Probes at the end of a wire suffer from all the problems of trying to measure small voltages at a distance. Thermocouples are robust, cover a wide temperature range, and can be made with very small thermal masses, but they only put out microvolts per °C of temperature change. You have to get right issues like noise shielding, contact integrity and the piezo response of the insulators round the wires, or the measurement becomes unreliable.

I have used cheap digital probe-based thermometers (in a lab, not a darkroom) and learned to avoid them. They are less reliable and are too sensitive to things I cannot control, like whether the local radio station is running it's signal compressors full tilt or not. For my personal darkroom use I see no need over the many good conventional thermometers I already have, but if I were to buy one I would get a good one that I know I can trust - or, a good sensor and a multimeter.
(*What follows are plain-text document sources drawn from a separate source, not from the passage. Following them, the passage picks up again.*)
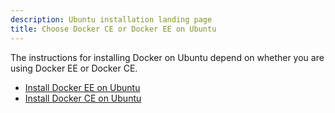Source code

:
 ```yaml
---
description: Ubuntu installation landing page
title: Choose Docker CE or Docker EE on Ubuntu
---
```


The instructions for installing Docker on Ubuntu depend on whether you are using
Docker EE or Docker CE.

- [Install Docker EE on Ubuntu](/engine/installation/linux/docker-ee/ubuntu.md)
- [Install Docker CE on Ubuntu](/engine/installation/linux/docker-ce/ubuntu.md)
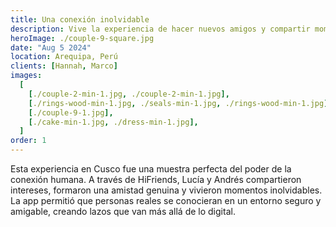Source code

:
 ```yaml
---
title: Una conexión inolvidable
description: Vive la experiencia de hacer nuevos amigos y compartir momentos auténticos desde cualquier rincón del Perú.
heroImage: ./couple-9-square.jpg
date: "Aug 5 2024"
location: Arequipa, Perú
clients: [Hannah, Marco]
images:
  [
    [./couple-2-min-1.jpg, ./couple-2-min-1.jpg],
    [./rings-wood-min-1.jpg, ./seals-min-1.jpg, ./rings-wood-min-1.jpg],
    [./couple-9-1.jpg],
    [./cake-min-1.jpg, ./dress-min-1.jpg],
  ]
order: 1
---
```


Esta experiencia en Cusco fue una muestra perfecta del poder de la conexión humana. A través de HiFriends, Lucía y Andrés compartieron intereses, formaron una amistad genuina y vivieron momentos inolvidables. La app permitió que personas reales se conocieran en un entorno seguro y amigable, creando lazos que van más allá de lo digital.
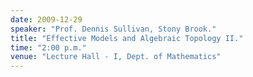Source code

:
 ```yaml
---
date: 2009-12-29
speaker: "Prof. Dennis Sullivan, Stony Brook."
title: "Effective Models and Algebraic Topology II."
time: "2:00 p.m." 
venue: "Lecture Hall - I, Dept. of Mathematics"
---
```


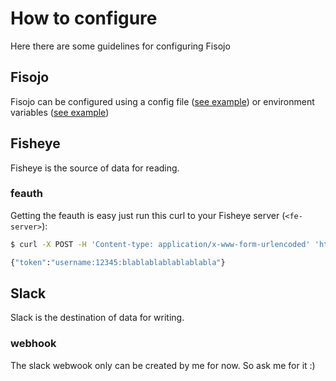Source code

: # How to configure
Here there are some guidelines for configuring Fisojo

## Fisojo
Fisojo can be configured using a config file ([see example](/config.props.example)) or environment variables ([see example](/setenv.sh.example)) 

## Fisheye
Fisheye is the source of data for reading.

### feauth
Getting the feauth is easy just run this curl to your Fisheye server (`<fe-server>`):

```bash
$ curl -X POST -H 'Content-type: application/x-www-form-urlencoded' 'https://<fe-server>/rest-service-fecru/auth/login?userName=<username>&password=<passowrd>'

{"token":"username:12345:blablablablablablabla"}
```

## Slack
Slack is the destination of data for writing. 

### webhook
The slack webwook only can be created by me for now. So ask me for it :)
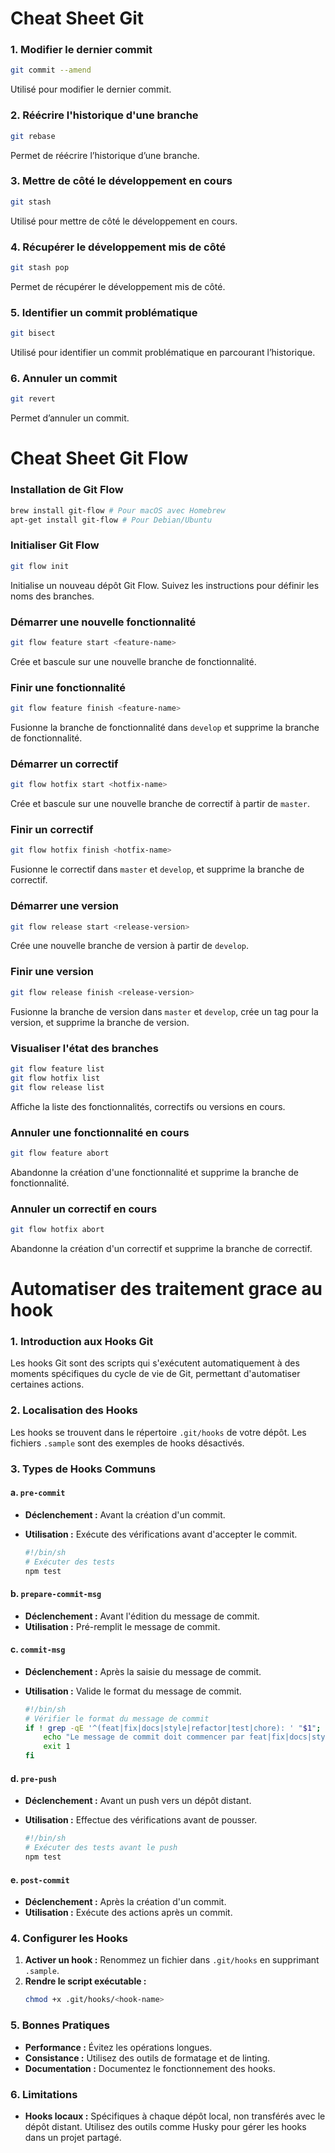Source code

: # Cheat Sheet Git

### 1. **Modifier le dernier commit**
   ```bash
   git commit --amend
   ```
   Utilisé pour modifier le dernier commit.

### 2. **Réécrire l'historique d'une branche**
   ```bash
   git rebase
   ```
   Permet de réécrire l’historique d’une branche.

### 3. **Mettre de côté le développement en cours**
   ```bash
   git stash
   ```
   Utilisé pour mettre de côté le développement en cours.

### 4. **Récupérer le développement mis de côté**
   ```bash
   git stash pop
   ```
   Permet de récupérer le développement mis de côté.

### 5. **Identifier un commit problématique**
   ```bash
   git bisect
   ```
   Utilisé pour identifier un commit problématique en parcourant l’historique.

### 6. **Annuler un commit**
   ```bash
   git revert
   ```
   Permet d’annuler un commit.


# Cheat Sheet Git Flow

### Installation de Git Flow
```bash
brew install git-flow # Pour macOS avec Homebrew
apt-get install git-flow # Pour Debian/Ubuntu
```

### Initialiser Git Flow
```bash
git flow init
```
Initialise un nouveau dépôt Git Flow. Suivez les instructions pour définir les noms des branches.

### Démarrer une nouvelle fonctionnalité
```bash
git flow feature start <feature-name>
```
Crée et bascule sur une nouvelle branche de fonctionnalité.

### Finir une fonctionnalité
```bash
git flow feature finish <feature-name>
```
Fusionne la branche de fonctionnalité dans `develop` et supprime la branche de fonctionnalité.

### Démarrer un correctif
```bash
git flow hotfix start <hotfix-name>
```
Crée et bascule sur une nouvelle branche de correctif à partir de `master`.

### Finir un correctif
```bash
git flow hotfix finish <hotfix-name>
```
Fusionne le correctif dans `master` et `develop`, et supprime la branche de correctif.

### Démarrer une version
```bash
git flow release start <release-version>
```
Crée une nouvelle branche de version à partir de `develop`.

### Finir une version
```bash
git flow release finish <release-version>
```
Fusionne la branche de version dans `master` et `develop`, crée un tag pour la version, et supprime la branche de version.

### Visualiser l'état des branches
```bash
git flow feature list
git flow hotfix list
git flow release list
```
Affiche la liste des fonctionnalités, correctifs ou versions en cours.

### Annuler une fonctionnalité en cours
```bash
git flow feature abort
```
Abandonne la création d'une fonctionnalité et supprime la branche de fonctionnalité.

### Annuler un correctif en cours
```bash
git flow hotfix abort
```
Abandonne la création d'un correctif et supprime la branche de correctif.

# Automatiser des traitement grace au hook

### 1. **Introduction aux Hooks Git**
Les hooks Git sont des scripts qui s'exécutent automatiquement à des moments spécifiques du cycle de vie de Git, permettant d'automatiser certaines actions.

### 2. **Localisation des Hooks**
Les hooks se trouvent dans le répertoire `.git/hooks` de votre dépôt. Les fichiers `.sample` sont des exemples de hooks désactivés.

### 3. **Types de Hooks Communs**

#### a. **`pre-commit`**
- **Déclenchement :** Avant la création d'un commit.
- **Utilisation :** Exécute des vérifications avant d'accepter le commit.
  
  ```bash
  #!/bin/sh
  # Exécuter des tests
  npm test
  ```

#### b. **`prepare-commit-msg`**
- **Déclenchement :** Avant l'édition du message de commit.
- **Utilisation :** Pré-remplit le message de commit.

#### c. **`commit-msg`**
- **Déclenchement :** Après la saisie du message de commit.
- **Utilisation :** Valide le format du message de commit.

  ```bash
  #!/bin/sh
  # Vérifier le format du message de commit
  if ! grep -qE '^(feat|fix|docs|style|refactor|test|chore): ' "$1"; then
      echo "Le message de commit doit commencer par feat|fix|docs|style|refactor|test|chore: "
      exit 1
  fi
  ```

#### d. **`pre-push`**
- **Déclenchement :** Avant un push vers un dépôt distant.
- **Utilisation :** Effectue des vérifications avant de pousser.

  ```bash
  #!/bin/sh
  # Exécuter des tests avant le push
  npm test
  ```

#### e. **`post-commit`**
- **Déclenchement :** Après la création d'un commit.
- **Utilisation :** Exécute des actions après un commit.

### 4. **Configurer les Hooks**
1. **Activer un hook :** Renommez un fichier dans `.git/hooks` en supprimant `.sample`.
2. **Rendre le script exécutable :**
   ```bash
   chmod +x .git/hooks/<hook-name>
   ```

### 5. **Bonnes Pratiques**
- **Performance :** Évitez les opérations longues.
- **Consistance :** Utilisez des outils de formatage et de linting.
- **Documentation :** Documentez le fonctionnement des hooks.

### 6. **Limitations**
- **Hooks locaux :** Spécifiques à chaque dépôt local, non transférés avec le dépôt distant. Utilisez des outils comme Husky pour gérer les hooks dans un projet partagé.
FWIW, thermometers for tropical fish aquariums are supposedly better made and more reliable than those sold as kitchen or general home gadgets. Perhaps that's a halfway house.

Ken Lee
14-Oct-2009, 12:36
Why not just simplify and buy an inexpensive waterproof culinary thermometer?

The $3 aquarium thermometer I just purchased at a pet supply store, seems just as accurate as the $20 digital culinary thermometer I just purchased.

The digital thermometer may be more precise - giving readings in the 1/10 of a degree - but it's hard to know if it's any more accurate.

The aquarium thermometer is smaller, requires no batteries, and even has a suction cup to hold it against the inside of an aquarium or a... dish-rack film washer (http://www.kenleegallery.com/html/tech/dishrack.html). :rolleyes:

BetterSense
17-Oct-2009, 17:43
Walmart sells a small Acu-Rite wide-range digital thermometer that has a small pot on the side for calibration. It costs about $15, and responds very fast. I have two which I calibrated via the screw to a $$$ lab thermometer from work, and they still agree to within +-.05*C. They are NOT waterproof, but if you accidentally turn the light on to find that you set it down in the stop tray, you might be able to revive it with a good soak in 99% rubbing alcohol.

Paul Kierstead
17-Oct-2009, 18:48
I really liked the idea of the digital aquarium thermometer; seemed cheap and accurate, so wandered down to my local pet store and bought one. I'll compare it to my thermopen to get some idea; I'm hoping that it is consistent at least (E-6, which I do mostly, is somewhat sensitive to temp). In the long run I want to hook up a PID controller to my CPP-2 to make it easier to dial up a temp...

Great tip!

Ken Lee
17-Oct-2009, 18:50
What I like about digital thermometers, is their fast response time.

domaz
19-Oct-2009, 14:03
I have a couple culinary thermometers and they seem to read a bit low. I think they do this intentionally because they'd rather you overcook than risk undercooking and someone suing them. So keep that in mind using anything made for the kitchen.

Andrew ren
21-Oct-2009, 06:58
just called this company, apparently its a quebec based one.

http://www.prolabscientific.com/Digital-Lab-Thermometer-p-18644.html

all i am concerning is the "for Lab" use. a must.